“海のドローン”実用化へ!国交省が産業化に本腰
国土交通省は「海のドローン」といわれる海洋向け次世代モビリティーの利活用を本格化する。5日に「海における次世代モビリティに関する産学官協議会」を立ち上げ、産学官で現状や課題について意見交換した。大高豪太総合政策局次長は「沿岸や離島の海洋開発を進める上での潜水に潜む危険を解決したり、海洋資源の持続可能な利用などに果たす役割は大きい」と期待を示した。
協議会の対象にするのは小型無人ボート(ASV)や自律型無人潜水機(AUV)、遠隔操作型無人潜水機(ROV)など遠隔操縦を基本とする小型機器。沿岸のインフラ管理や離島への無人物流、養殖いけすや定置網の管理、濁った海での潜水士の補助などの用途が考えられる。加えて、潜水士や漁業者の負担や危険の軽減、離島と本土を結ぶ1人船主の高齢化対策、沿岸インフラ管理の効率化など働き方改革の面からも期待されている。
また、国連の持続可能な開発目標(SDGs)の一つに海や海洋資源の持続可能な開発・利用がある。2021年から30年までを「持続可能な開発のための国連海洋科学の10年」と決議され各国が集中的に取り組む方針で、ここでの利活用も検討する。

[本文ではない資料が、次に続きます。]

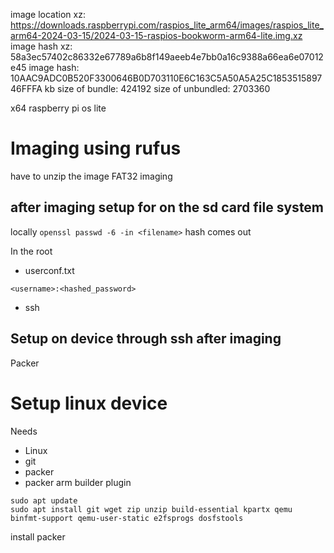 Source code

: image location xz: https://downloads.raspberrypi.com/raspios_lite_arm64/images/raspios_lite_arm64-2024-03-15/2024-03-15-raspios-bookworm-arm64-lite.img.xz
image hash xz: 58a3ec57402c86332e67789a6b8f149aeeb4e7bb0a16c9388a66ea6e07012e45
image hash: 10AAC9ADC0B520F3300646B0D703110E6C163C5A50A5A25C185351589746FFFA
kb
size of bundle: 424192
size of unbundled: 2703360


x64 raspberry pi os lite

# Imaging using rufus
have to unzip the image
FAT32 imaging

## after imaging setup for on the sd card file system
locally 
`openssl passwd -6 -in <filename>`
hash comes out

In the root
- userconf.txt
```
<username>:<hashed_password>
```
- ssh

## Setup on device through ssh after imaging


Packer
# Setup linux device
Needs
- Linux
- git
- packer
- packer arm builder plugin
```
sudo apt update
sudo apt install git wget zip unzip build-essential kpartx qemu binfmt-support qemu-user-static e2fsprogs dosfstools
```
install packer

協議会には学識経験者、研究機関、関係団体、自治体、メーカー、行政機関から幅広く参加し、課題を整理し実用化への道筋を検討する。海洋国家の日本が産学官を挙げて取り組むことで、産業としても成り立たせたい考えだ。協議会は21年3月をめどに取りまとめを行い、21年度は実証実験を進める方針。